Menurut Marsilam, Gus Dur membaca banyak buku dan beragam, seperti buku tentang sejarah riwayat hidup, kesusastraan dunia, filsafat, fiksi, olahraga, film, dan agama. Namun yang membuat dirinya mengagumi Gus Dur, sambungnya, karena putra pertama KH Wahid Hasyim itu dinilai bukan sosok yang suka menyombongkan pengetahuannya.
"(Pengetahuan Gus Dur yang luas) Ini bukan cuma karena minatnya (minat bacanya) yang luas (tinggi), tetapi juga berkat kekuatan daya ingatnya, kapasitas memorinya yang mungkin jadi terlatih lebih baik berkat sistem pendidikan menghafal di pesantren. Tentu saja ini semua ditambah dengan tingkat kecerdasannya yang superior, Gus Dur dengan segala potensi yang dipunyainya berkembang menghasilkan pribadi intelektual yang diakui sampai dunia internasional," terangnya.
Menurutnya, karena memiliki kecerdasan dan daya ingat yang kuat itulah membuat Gus Dur mampu menghafal banyak humor. Hasilnya, dari hafalan-hafalan itu, Gus Dur sering mengekspresikannya di berbagai forum, mulai forum informal di Indonesia hingga forum internasional.
"Tentu saja ada yang kurang setuju dan kurang menghargai sikapnya yang penuh humor itu, tapi memang jujur, seakan-akan tidak bisa menahan dirinya untuk tidak membuat dan mengeluarkan joke, lelucon dalam keadaan apapun, baik di lingkaran informal maupun di dalam pertemuan internasional tingkat tinggi misalnya," terangnya.
Ia menduga, Gus Dur memiliki persediaan humor yang terlalu banyak, sehingga membuatnya terdesak untuk melepaskan humornya.

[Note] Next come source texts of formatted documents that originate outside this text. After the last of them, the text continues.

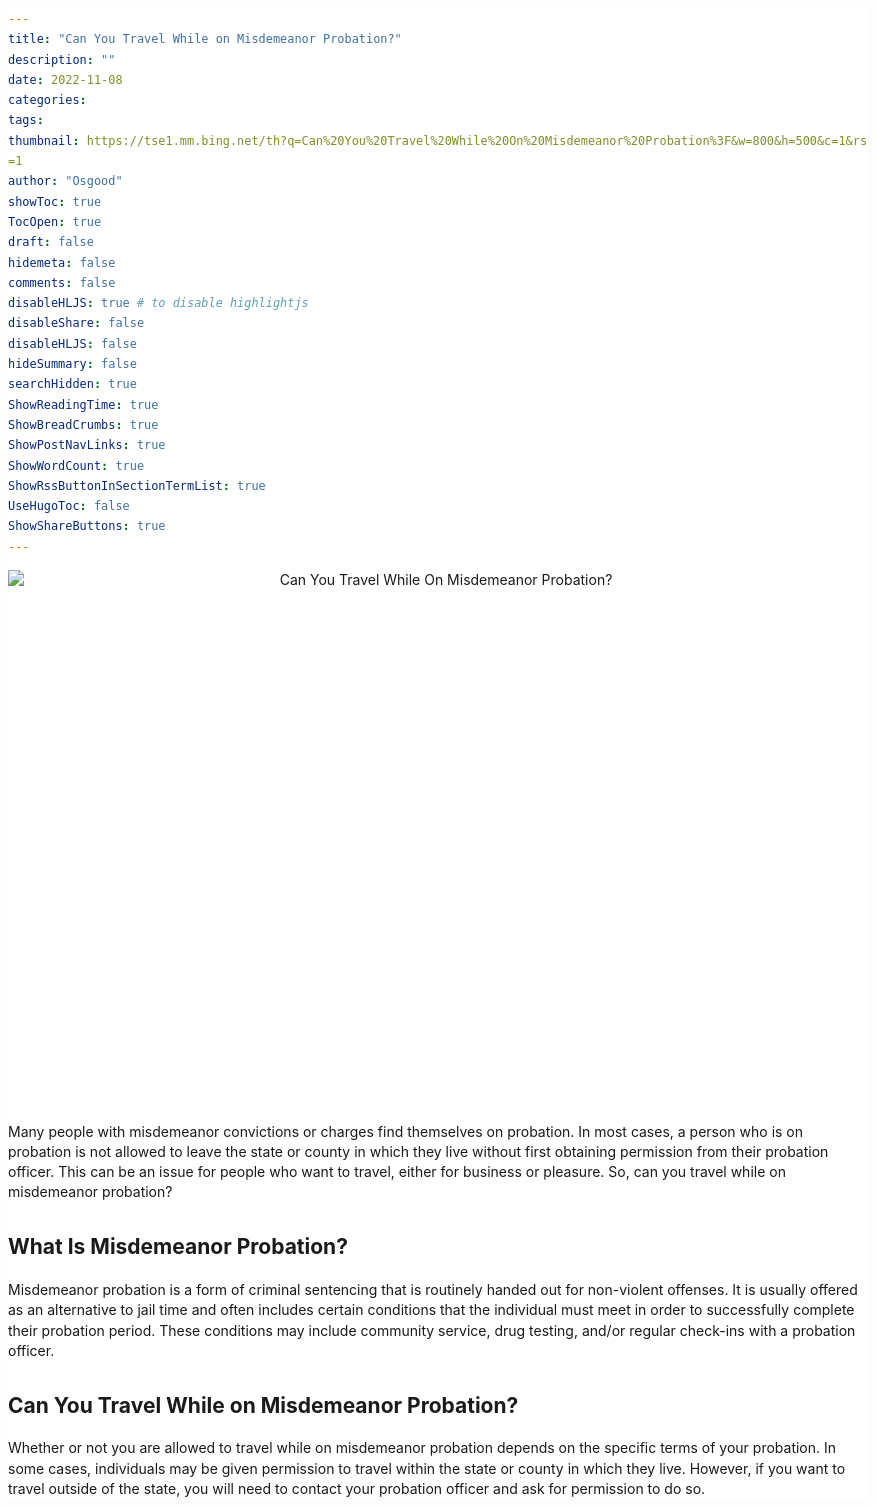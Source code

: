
 ```yaml
---
title: "Can You Travel While on Misdemeanor Probation?"
description: ""
date: 2022-11-08
categories: 
tags: 
thumbnail: https://tse1.mm.bing.net/th?q=Can%20You%20Travel%20While%20On%20Misdemeanor%20Probation%3F&w=800&h=500&c=1&rs=1
author: "Osgood"
showToc: true
TocOpen: true
draft: false
hidemeta: false
comments: false
disableHLJS: true # to disable highlightjs
disableShare: false
disableHLJS: false
hideSummary: false
searchHidden: true
ShowReadingTime: true
ShowBreadCrumbs: true
ShowPostNavLinks: true
ShowWordCount: true
ShowRssButtonInSectionTermList: true
UseHugoToc: false
ShowShareButtons: true
---
```


<center>
	<img src="https://tse1.mm.bing.net/th?q=Can%20You%20Travel%20While%20On%20Misdemeanor%20Probation%3F&w=800&h=500&c=1&rs=1" alt="Can You Travel While On Misdemeanor Probation?" width="800" height="500" style="display: block; width: 100%; height: auto">
</center>

<p>Many people with misdemeanor convictions or charges find themselves on probation. In most cases, a person who is on probation is not allowed to leave the state or county in which they live without first obtaining permission from their probation officer. This can be an issue for people who want to travel, either for business or pleasure. So, can you travel while on misdemeanor probation? </p>

<h2>What Is Misdemeanor Probation?</h2>

<p>Misdemeanor probation is a form of criminal sentencing that is routinely handed out for non-violent offenses. It is usually offered as an alternative to jail time and often includes certain conditions that the individual must meet in order to successfully complete their probation period. These conditions may include community service, drug testing, and/or regular check-ins with a probation officer. </p>

<h2>Can You Travel While on Misdemeanor Probation?</h2>

<p>Whether or not you are allowed to travel while on misdemeanor probation depends on the specific terms of your probation. In some cases, individuals may be given permission to travel within the state or county in which they live. However, if you want to travel outside of the state, you will need to contact your probation officer and ask for permission to do so. </p>
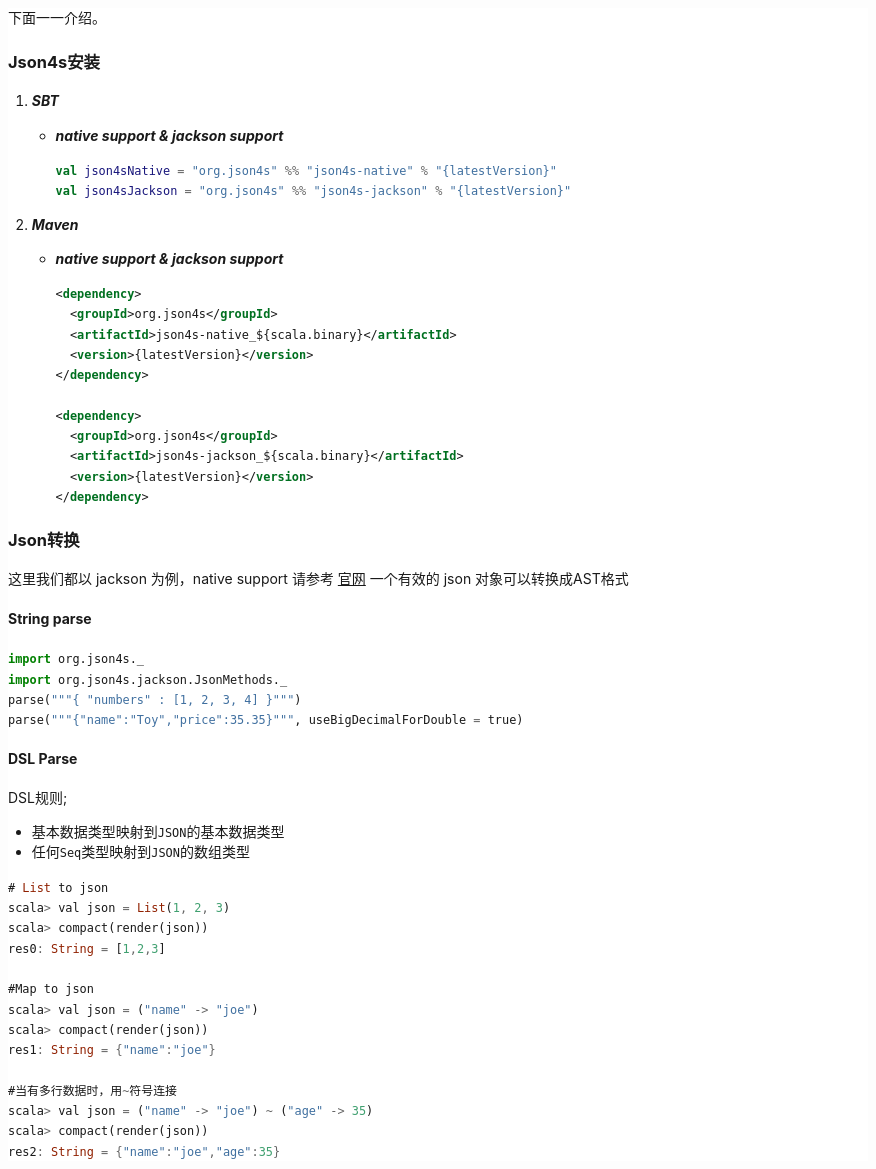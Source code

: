 下面一一介绍。

### Json4s安装

1. ***SBT***

   - ***native support & jackson support***

     ```kotlin
     val json4sNative = "org.json4s" %% "json4s-native" % "{latestVersion}"
     val json4sJackson = "org.json4s" %% "json4s-jackson" % "{latestVersion}"
     ```

2. ***Maven***

   - ***native support & jackson support***

     ```xml
     <dependency>
       <groupId>org.json4s</groupId>
       <artifactId>json4s-native_${scala.binary}</artifactId>
       <version>{latestVersion}</version>
     </dependency>
     
     <dependency>
       <groupId>org.json4s</groupId>
       <artifactId>json4s-jackson_${scala.binary}</artifactId>
       <version>{latestVersion}</version>
     </dependency>
     ```

### Json转换

这里我们都以 jackson 为例，native support 请参考 [官网](http://json4s.org/)
 一个有效的 json 对象可以转换成AST格式

#### String parse

```python
import org.json4s._
import org.json4s.jackson.JsonMethods._
parse("""{ "numbers" : [1, 2, 3, 4] }""")
parse("""{"name":"Toy","price":35.35}""", useBigDecimalForDouble = true)
```

#### DSL Parse

DSL规则; 

- 基本数据类型映射到`JSON`的基本数据类型
- 任何`Seq`类型映射到`JSON`的数组类型

```dart
# List to json
scala> val json = List(1, 2, 3)
scala> compact(render(json))
res0: String = [1,2,3]
  
#Map to json
scala> val json = ("name" -> "joe")
scala> compact(render(json))
res1: String = {"name":"joe"}

#当有多行数据时，用~符号连接
scala> val json = ("name" -> "joe") ~ ("age" -> 35)
scala> compact(render(json))
res2: String = {"name":"joe","age":35}
```
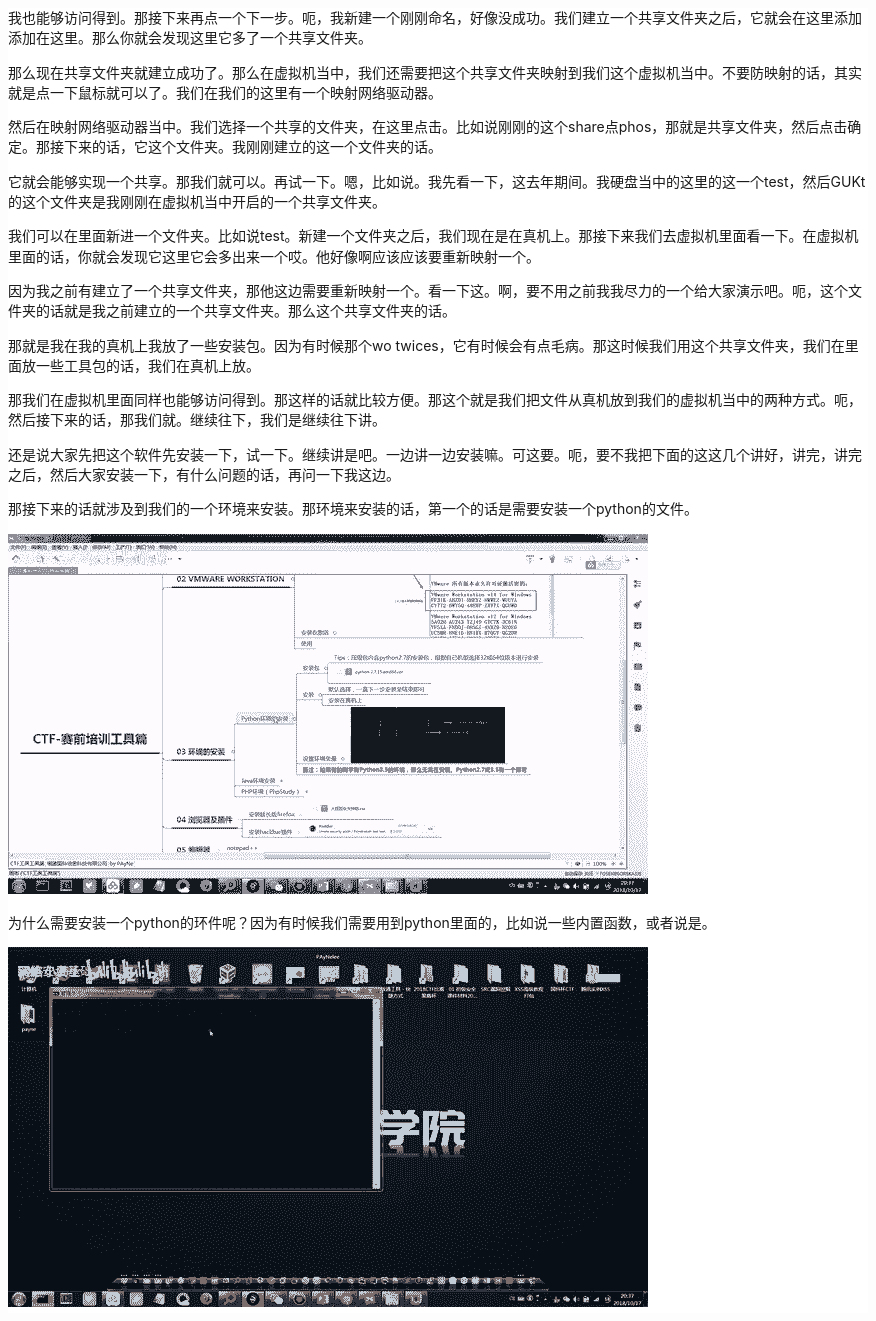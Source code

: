 我也能够访问得到。那接下来再点一个下一步。呃，我新建一个刚刚命名，好像没成功。我们建立一个共享文件夹之后，它就会在这里添加添加在这里。那么你就会发现这里它多了一个共享文件夹。

那么现在共享文件夹就建立成功了。那么在虚拟机当中，我们还需要把这个共享文件夹映射到我们这个虚拟机当中。不要防映射的话，其实就是点一下鼠标就可以了。我们在我们的这里有一个映射网络驱动器。

然后在映射网络驱动器当中。我们选择一个共享的文件夹，在这里点击。比如说刚刚的这个share点phos，那就是共享文件夹，然后点击确定。那接下来的话，它这个文件夹。我刚刚建立的这一个文件夹的话。

它就会能够实现一个共享。那我们就可以。再试一下。嗯，比如说。我先看一下，这去年期间。我硬盘当中的这里的这一个test，然后GUKt的这个文件夹是我刚刚在虚拟机当中开启的一个共享文件夹。

我们可以在里面新进一个文件夹。比如说test。新建一个文件夹之后，我们现在是在真机上。那接下来我们去虚拟机里面看一下。在虚拟机里面的话，你就会发现它这里它会多出来一个哎。他好像啊应该应该要重新映射一个。

因为我之前有建立了一个共享文件夹，那他这边需要重新映射一个。看一下这。啊，要不用之前我我尽力的一个给大家演示吧。呃，这个文件夹的话就是我之前建立的一个共享文件夹。那么这个共享文件夹的话。

那就是我在我的真机上我放了一些安装包。因为有时候那个wo twices，它有时候会有点毛病。那这时候我们用这个共享文件夹，我们在里面放一些工具包的话，我们在真机上放。

那我们在虚拟机里面同样也能够访问得到。那这样的话就比较方便。那这个就是我们把文件从真机放到我们的虚拟机当中的两种方式。呃，然后接下来的话，那我们就。继续往下，我们是继续往下讲。

还是说大家先把这个软件先安装一下，试一下。继续讲是吧。一边讲一边安装嘛。可这要。呃，要不我把下面的这这几个讲好，讲完，讲完之后，然后大家安装一下，有什么问题的话，再问一下我这边。

那接下来的话就涉及到我们的一个环境来安装。那环境来安装的话，第一个的话是需要安装一个python的文件。



![](img/613ec4bf6422edab75b0cc68eb7a9030_22.png)

为什么需要安装一个python的环件呢？因为有时候我们需要用到python里面的，比如说一些内置函数，或者说是。



![](img/613ec4bf6422edab75b0cc68eb7a9030_24.png)
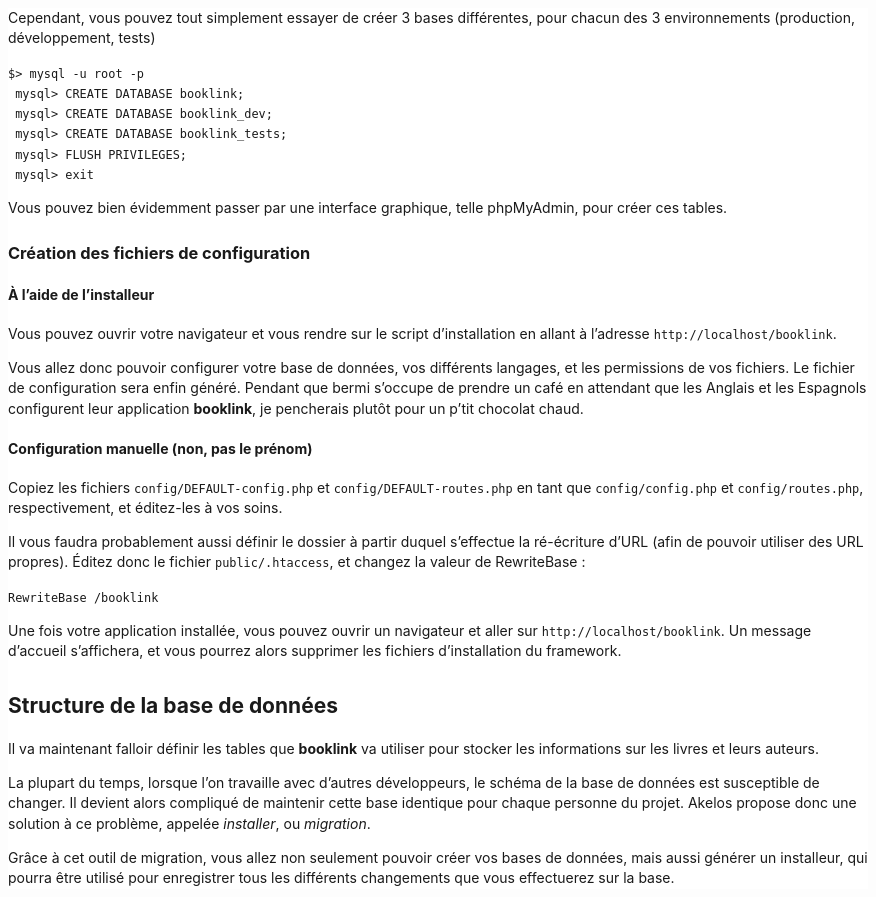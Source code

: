 Cependant, vous pouvez tout simplement essayer de créer 3 bases différentes, pour chacun des 3 environnements (production, développement, tests)

```
$> mysql -u root -p
 mysql> CREATE DATABASE booklink;
 mysql> CREATE DATABASE booklink_dev;
 mysql> CREATE DATABASE booklink_tests;
 mysql> FLUSH PRIVILEGES;
 mysql> exit
```

Vous pouvez bien évidemment passer par une interface graphique, telle phpMyAdmin, pour créer ces tables.

### Création des fichiers de configuration ###

#### À l’aide de l’installeur ####

Vous pouvez ouvrir votre navigateur et vous rendre sur le script d’installation en allant à l’adresse `http://localhost/booklink`.

Vous allez donc pouvoir configurer votre base de données, vos différents langages, et les permissions de vos fichiers. Le fichier de configuration sera enfin généré. Pendant que bermi s’occupe de prendre un café en attendant que les Anglais et les Espagnols configurent leur application **booklink**, je pencherais plutôt pour un p’tit chocolat chaud.

#### Configuration manuelle (non, pas le prénom) ####

Copiez les fichiers `config/DEFAULT-config.php` et `config/DEFAULT-routes.php` en tant que `config/config.php` et `config/routes.php`, respectivement, et éditez-les à vos soins.

Il vous faudra probablement aussi définir le dossier à partir duquel s’effectue la ré-écriture d’URL (afin de pouvoir utiliser des URL propres). Éditez donc le fichier `public/.htaccess`, et changez la valeur de RewriteBase :

```
RewriteBase /booklink
```

Une fois votre application installée, vous pouvez ouvrir un navigateur et aller sur `http://localhost/booklink`. Un message d’accueil s’affichera, et vous pourrez alors supprimer les fichiers d’installation du framework.

## Structure de la base de données ##

Il va maintenant falloir définir les tables que **booklink** va utiliser pour stocker les informations sur les livres et leurs auteurs.

La plupart du temps, lorsque l’on travaille avec d’autres développeurs, le schéma de la base de données est susceptible de changer. Il devient alors compliqué de maintenir cette base identique pour chaque personne du projet. Akelos propose donc une solution à ce problème, appelée _installer_, ou _migration_.

Grâce à cet outil de migration, vous allez non seulement pouvoir créer vos bases de données, mais aussi générer un installeur, qui pourra être utilisé pour enregistrer tous les différents changements que vous effectuerez sur la base.
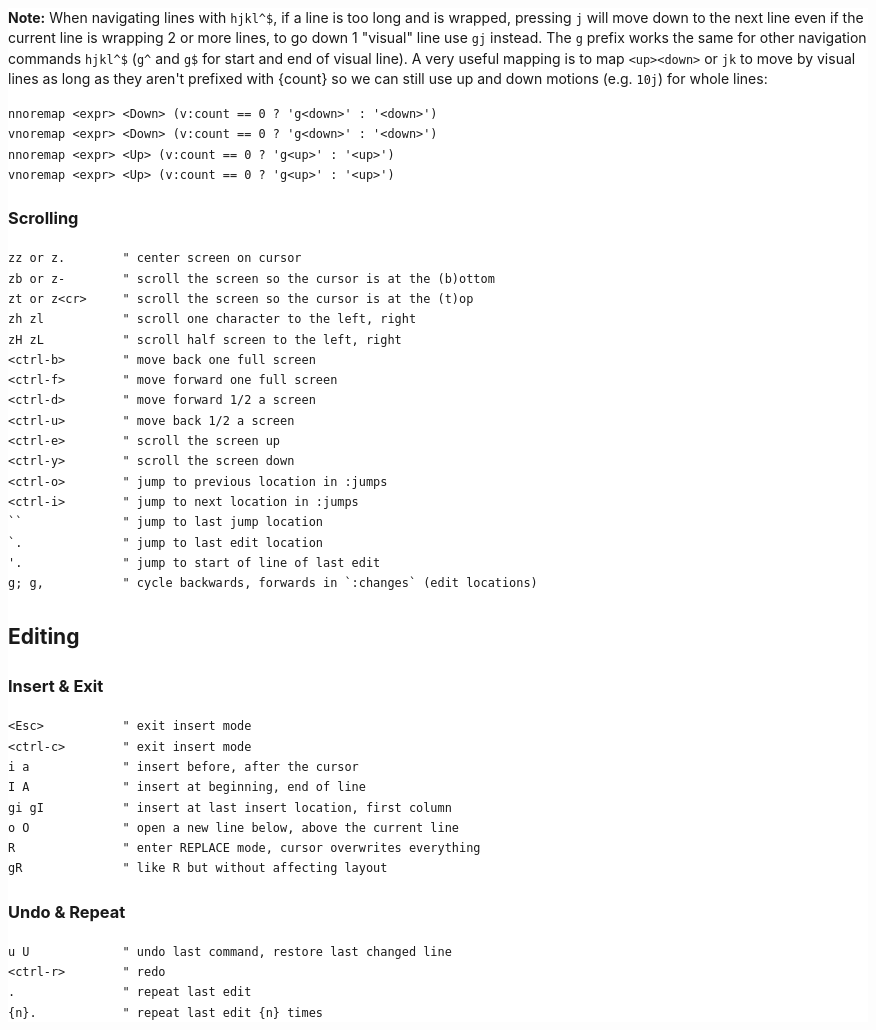 **Note:** When navigating lines with `hjkl^$`, if a line is too long and is wrapped, pressing `j` will move down to the next line even if the current line is wrapping 2 or more lines, to go down 1 "visual" line use `gj` instead. The `g` prefix works the same for other navigation commands `hjkl^$` (`g^` and `g$` for start and end of visual line). A very useful mapping is to map `<up><down>` or `jk` to move by visual lines as long as they aren't prefixed with {count} so we can still use up and down motions (e.g. `10j`) for whole lines:

```
nnoremap <expr> <Down> (v:count == 0 ? 'g<down>' : '<down>')
vnoremap <expr> <Down> (v:count == 0 ? 'g<down>' : '<down>')
nnoremap <expr> <Up> (v:count == 0 ? 'g<up>' : '<up>')
vnoremap <expr> <Up> (v:count == 0 ? 'g<up>' : '<up>')
```

### <a id="scrolling">Scrolling</a>
```vim
zz or z.        " center screen on cursor
zb or z-        " scroll the screen so the cursor is at the (b)ottom
zt or z<cr>     " scroll the screen so the cursor is at the (t)op
zh zl           " scroll one character to the left, right
zH zL           " scroll half screen to the left, right
<ctrl-b>        " move back one full screen
<ctrl-f>        " move forward one full screen
<ctrl-d>        " move forward 1/2 a screen
<ctrl-u>        " move back 1/2 a screen
<ctrl-e>        " scroll the screen up
<ctrl-y>        " scroll the screen down
<ctrl-o>        " jump to previous location in :jumps
<ctrl-i>        " jump to next location in :jumps
``              " jump to last jump location
`.              " jump to last edit location
'.              " jump to start of line of last edit
g; g,           " cycle backwards, forwards in `:changes` (edit locations)
```

## <a id="Editing">Editing</a>
### <a id="insert-exit">Insert & Exit</a>
```vim
<Esc>           " exit insert mode
<ctrl-c>        " exit insert mode
i a             " insert before, after the cursor
I A             " insert at beginning, end of line
gi gI           " insert at last insert location, first column
o O             " open a new line below, above the current line
R               " enter REPLACE mode, cursor overwrites everything
gR              " like R but without affecting layout
```

### <a id="undo-repeat">Undo & Repeat</a>
```vim
u U             " undo last command, restore last changed line
<ctrl-r>        " redo
.               " repeat last edit
{n}.            " repeat last edit {n} times
```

Pada acara tersebut, Menteri Eksplorasi Kelautan Indonesia pada masa Presiden Gus Dur, Sarwono Kusumaatmaja, dan sahabat Gus Dur, Prof KH Nasihin Hasan, turut memberikan testimoni. Sementara yang menjadi pembicara inti ialah KH Ahmad Baha'uddin Nursalim atau Gus Baha.